● About this exercise
When a line of the material has the word "researchgrowth" in it, copy that line.

● Extracted information

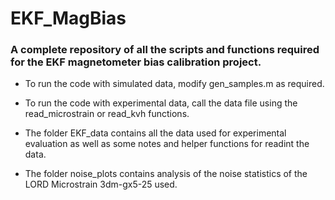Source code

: # EKF_MagBias

### A complete repository of all the scripts and functions required for the EKF magnetometer bias calibration project. 

- To run the code with simulated data, modify gen_samples.m as required. 

- To run the code with experimental data, call the data file using the read_microstrain or read_kvh functions. 

- The folder EKF_data contains all the data used for experimental evaluation as well as some notes and helper functions for readint the data.

- The folder noise_plots contains analysis of the noise statistics of the LORD Microstrain 3dm-gx5-25 used.

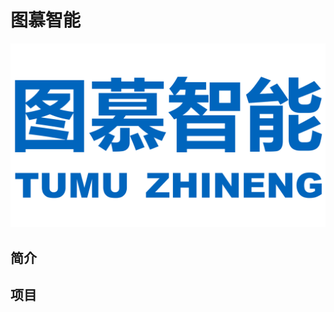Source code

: # 图慕智能

<p align="center"> <img alt="Logo" src="https://github.com/tumuzhineng/.github/blob/main/profile/logo.png", style = "zoom:60%";></p>

## 简介

## 项目

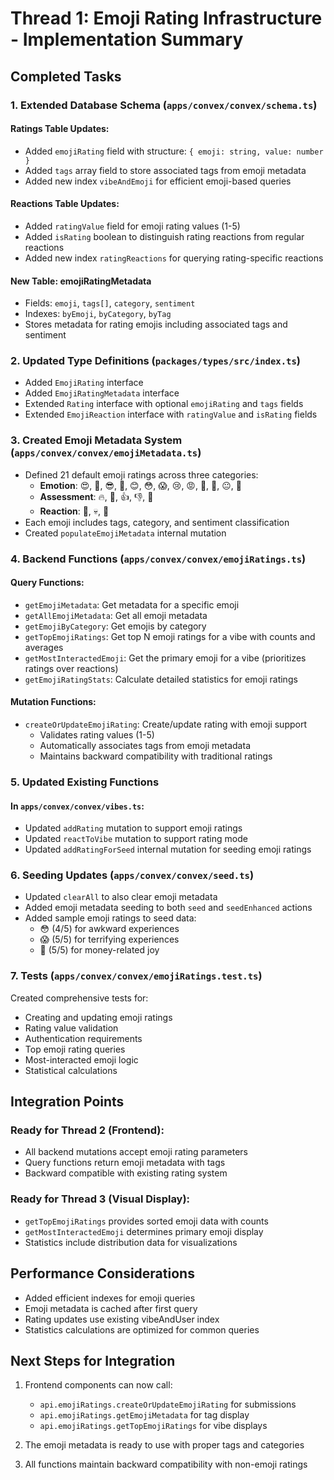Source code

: # Thread 1: Emoji Rating Infrastructure - Implementation Summary

## Completed Tasks

### 1. Extended Database Schema (`apps/convex/convex/schema.ts`)

#### Ratings Table Updates:

- Added `emojiRating` field with structure: `{ emoji: string, value: number }`
- Added `tags` array field to store associated tags from emoji metadata
- Added new index `vibeAndEmoji` for efficient emoji-based queries

#### Reactions Table Updates:

- Added `ratingValue` field for emoji rating values (1-5)
- Added `isRating` boolean to distinguish rating reactions from regular reactions
- Added new index `ratingReactions` for querying rating-specific reactions

#### New Table: emojiRatingMetadata

- Fields: `emoji`, `tags[]`, `category`, `sentiment`
- Indexes: `byEmoji`, `byCategory`, `byTag`
- Stores metadata for rating emojis including associated tags and sentiment

### 2. Updated Type Definitions (`packages/types/src/index.ts`)

- Added `EmojiRating` interface
- Added `EmojiRatingMetadata` interface
- Extended `Rating` interface with optional `emojiRating` and `tags` fields
- Extended `EmojiReaction` interface with `ratingValue` and `isRating` fields

### 3. Created Emoji Metadata System (`apps/convex/convex/emojiMetadata.ts`)

- Defined 21 default emoji ratings across three categories:
  - **Emotion**: 😍, 🤩, 😎, 🥰, 😊, 😳, 😱, 😢, 😡, 🤢, 🤔, 😐, 🤯
  - **Assessment**: 🔥, 💯, 👍, 👎, 💩
  - **Reaction**: 🎉, 💀, 🙏
- Each emoji includes tags, category, and sentiment classification
- Created `populateEmojiMetadata` internal mutation

### 4. Backend Functions (`apps/convex/convex/emojiRatings.ts`)

#### Query Functions:

- `getEmojiMetadata`: Get metadata for a specific emoji
- `getAllEmojiMetadata`: Get all emoji metadata
- `getEmojiByCategory`: Get emojis by category
- `getTopEmojiRatings`: Get top N emoji ratings for a vibe with counts and averages
- `getMostInteractedEmoji`: Get the primary emoji for a vibe (prioritizes ratings over reactions)
- `getEmojiRatingStats`: Calculate detailed statistics for emoji ratings

#### Mutation Functions:

- `createOrUpdateEmojiRating`: Create/update rating with emoji support
  - Validates rating values (1-5)
  - Automatically associates tags from emoji metadata
  - Maintains backward compatibility with traditional ratings

### 5. Updated Existing Functions

#### In `apps/convex/convex/vibes.ts`:

- Updated `addRating` mutation to support emoji ratings
- Updated `reactToVibe` mutation to support rating mode
- Updated `addRatingForSeed` internal mutation for seeding emoji ratings

### 6. Seeding Updates (`apps/convex/convex/seed.ts`)

- Updated `clearAll` to also clear emoji metadata
- Added emoji metadata seeding to both `seed` and `seedEnhanced` actions
- Added sample emoji ratings to seed data:
  - 😳 (4/5) for awkward experiences
  - 😱 (5/5) for terrifying experiences
  - 🤑 (5/5) for money-related joy

### 7. Tests (`apps/convex/convex/emojiRatings.test.ts`)

Created comprehensive tests for:

- Creating and updating emoji ratings
- Rating value validation
- Authentication requirements
- Top emoji rating queries
- Most-interacted emoji logic
- Statistical calculations

## Integration Points

### Ready for Thread 2 (Frontend):

- All backend mutations accept emoji rating parameters
- Query functions return emoji metadata with tags
- Backward compatible with existing rating system

### Ready for Thread 3 (Visual Display):

- `getTopEmojiRatings` provides sorted emoji data with counts
- `getMostInteractedEmoji` determines primary emoji display
- Statistics include distribution data for visualizations

## Performance Considerations

- Added efficient indexes for emoji queries
- Emoji metadata is cached after first query
- Rating updates use existing vibeAndUser index
- Statistics calculations are optimized for common queries

## Next Steps for Integration

1. Frontend components can now call:
   - `api.emojiRatings.createOrUpdateEmojiRating` for submissions
   - `api.emojiRatings.getEmojiMetadata` for tag display
   - `api.emojiRatings.getTopEmojiRatings` for vibe displays

2. The emoji metadata is ready to use with proper tags and categories

3. All functions maintain backward compatibility with non-emoji ratings

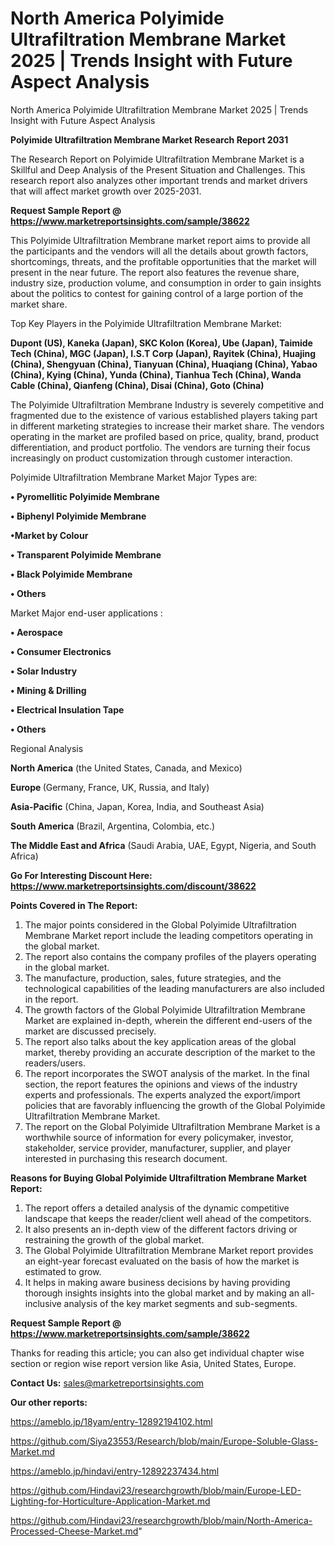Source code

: # North America Polyimide Ultrafiltration Membrane Market 2025 | Trends Insight with Future Aspect Analysis
North America Polyimide Ultrafiltration Membrane Market 2025 | Trends Insight with Future Aspect Analysis

<strong>Polyimide Ultrafiltration Membrane Market Research Report 2031</strong>

The Research Report on Polyimide Ultrafiltration Membrane Market is a Skillful and Deep Analysis of the Present Situation and Challenges. This research report also analyzes other important trends and market drivers that will affect market growth over 2025-2031.

<strong>Request Sample Report @ <a href=https://www.marketreportsinsights.com/sample/38622>https://www.marketreportsinsights.com/sample/38622</a></strong>

This Polyimide Ultrafiltration Membrane market report aims to provide all the participants and the vendors will all the details about growth factors, shortcomings, threats, and the profitable opportunities that the market will present in the near future. The report also features the revenue share, industry size, production volume, and consumption in order to gain insights about the politics to contest for gaining control of a large portion of the market share.

Top Key Players in the Polyimide Ultrafiltration Membrane Market:

<strong>Dupont (US), Kaneka (Japan), SKC Kolon (Korea), Ube (Japan), Taimide Tech (China), MGC (Japan), I.S.T Corp (Japan), Rayitek (China), Huajing (China), Shengyuan (China), Tianyuan (China), Huaqiang (China), Yabao (China), Kying (China), Yunda (China), Tianhua Tech (China), Wanda Cable (China), Qianfeng (China), Disai (China), Goto (China)</strong>

The Polyimide Ultrafiltration Membrane Industry is severely competitive and fragmented due to the existence of various established players taking part in different marketing strategies to increase their market share. The vendors operating in the market are profiled based on price, quality, brand, product differentiation, and product portfolio. The vendors are turning their focus increasingly on product customization through customer interaction.

Polyimide Ultrafiltration Membrane Market Major Types are:

<strong>•  Pyromellitic Polyimide Membrane

•  Biphenyl Polyimide Membrane

•Market by Colour

•  Transparent Polyimide Membrane

•  Black Polyimide Membrane

•  Others</strong>

Market Major end-user applications :

<strong>•  Aerospace

•  Consumer Electronics

•  Solar Industry

•  Mining & Drilling

•  Electrical Insulation Tape

•  Others</strong>

Regional Analysis

</u><strong><b>North America</b></strong> (the United States, Canada, and Mexico)

<strong><b>Europe </b></strong>(Germany, France, UK, Russia, and Italy)

<strong><b>Asia-Pacific</b></strong> (China, Japan, Korea, India, and Southeast Asia)

<strong><b>South America</b></strong> (Brazil, Argentina, Colombia, etc.)

<strong><b>The Middle East and Africa</b></strong> (Saudi Arabia, UAE, Egypt, Nigeria, and South Africa)

<strong>Go For Interesting Discount Here: <a href=https://www.marketreportsinsights.com/discount/38622>https://www.marketreportsinsights.com/discount/38622</a></strong>

<strong>Points Covered in The Report:</strong>
<ol>
  <li>The major points considered in the Global Polyimide Ultrafiltration Membrane Market report include the leading competitors operating in the global market.</li>
  <li>The report also contains the company profiles of the players operating in the global market.</li>
  <li>The manufacture, production, sales, future strategies, and the technological capabilities of the leading manufacturers are also included in the report.</li>
  <li>The growth factors of the Global Polyimide Ultrafiltration Membrane Market are explained in-depth, wherein the different end-users of the market are discussed precisely.</li>
  <li>The report also talks about the key application areas of the global market, thereby providing an accurate description of the market to the readers/users.</li>
  <li>The report incorporates the SWOT analysis of the market. In the final section, the report features the opinions and views of the industry experts and professionals. The experts analyzed the export/import policies that are favorably influencing the growth of the Global Polyimide Ultrafiltration Membrane Market.</li>
  <li>The report on the Global Polyimide Ultrafiltration Membrane Market is a worthwhile source of information for every policymaker, investor, stakeholder, service provider, manufacturer, supplier, and player interested in purchasing this research document.</li>
</ol>
<strong>Reasons for Buying Global Polyimide Ultrafiltration Membrane Market Report:</strong>

<ol>
  <li>The report offers a detailed analysis of the dynamic competitive landscape that keeps the reader/client well ahead of the competitors.</li>
  <li>It also presents an in-depth view of the different factors driving or restraining the growth of the global market.</li>
  <li>The Global Polyimide Ultrafiltration Membrane Market report provides an eight-year forecast evaluated on the basis of how the market is estimated to grow.</li>
  <li>It helps in making aware business decisions by having providing thorough insights insights into the global market and by making an all-inclusive analysis of the key market segments and sub-segments.</li>
</ol>
<strong>Request Sample Report @ <a href=https://www.marketreportsinsights.com/sample/38622>https://www.marketreportsinsights.com/sample/38622</a></strong>


Thanks for reading this article; you can also get individual chapter wise section or region wise report version like Asia, United States, Europe.

<strong>Contact Us:</strong>
sales@marketreportsinsights.com

<strong>Our other reports:</strong>

<a href=https://ameblo.jp/18yam/entry-12892194102.html>https://ameblo.jp/18yam/entry-12892194102.html</a>

<a href=https://github.com/Siya23553/Research/blob/main/Europe-Soluble-Glass-Market.md>https://github.com/Siya23553/Research/blob/main/Europe-Soluble-Glass-Market.md</a>

<a href=https://ameblo.jp/hindavi/entry-12892237434.html>https://ameblo.jp/hindavi/entry-12892237434.html</a>

<a href=https://github.com/Hindavi23/researchgrowth/blob/main/Europe-LED-Lighting-for-Horticulture-Application-Market.md>https://github.com/Hindavi23/researchgrowth/blob/main/Europe-LED-Lighting-for-Horticulture-Application-Market.md</a>

<a href=https://github.com/Hindavi23/researchgrowth/blob/main/North-America-Processed-Cheese-Market.md>https://github.com/Hindavi23/researchgrowth/blob/main/North-America-Processed-Cheese-Market.md</a>"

● Response to the exercise
<a href=https://github.com/Hindavi23/researchgrowth/blob/main/Europe-LED-Lighting-for-Horticulture-Application-Market.md>https://github.com/Hindavi23/researchgrowth/blob/main/Europe-LED-Lighting-for-Horticulture-Application-Market.md</a>
<a href=https://github.com/Hindavi23/researchgrowth/blob/main/North-America-Processed-Cheese-Market.md>https://github.com/Hindavi23/researchgrowth/blob/main/North-America-Processed-Cheese-Market.md</a>"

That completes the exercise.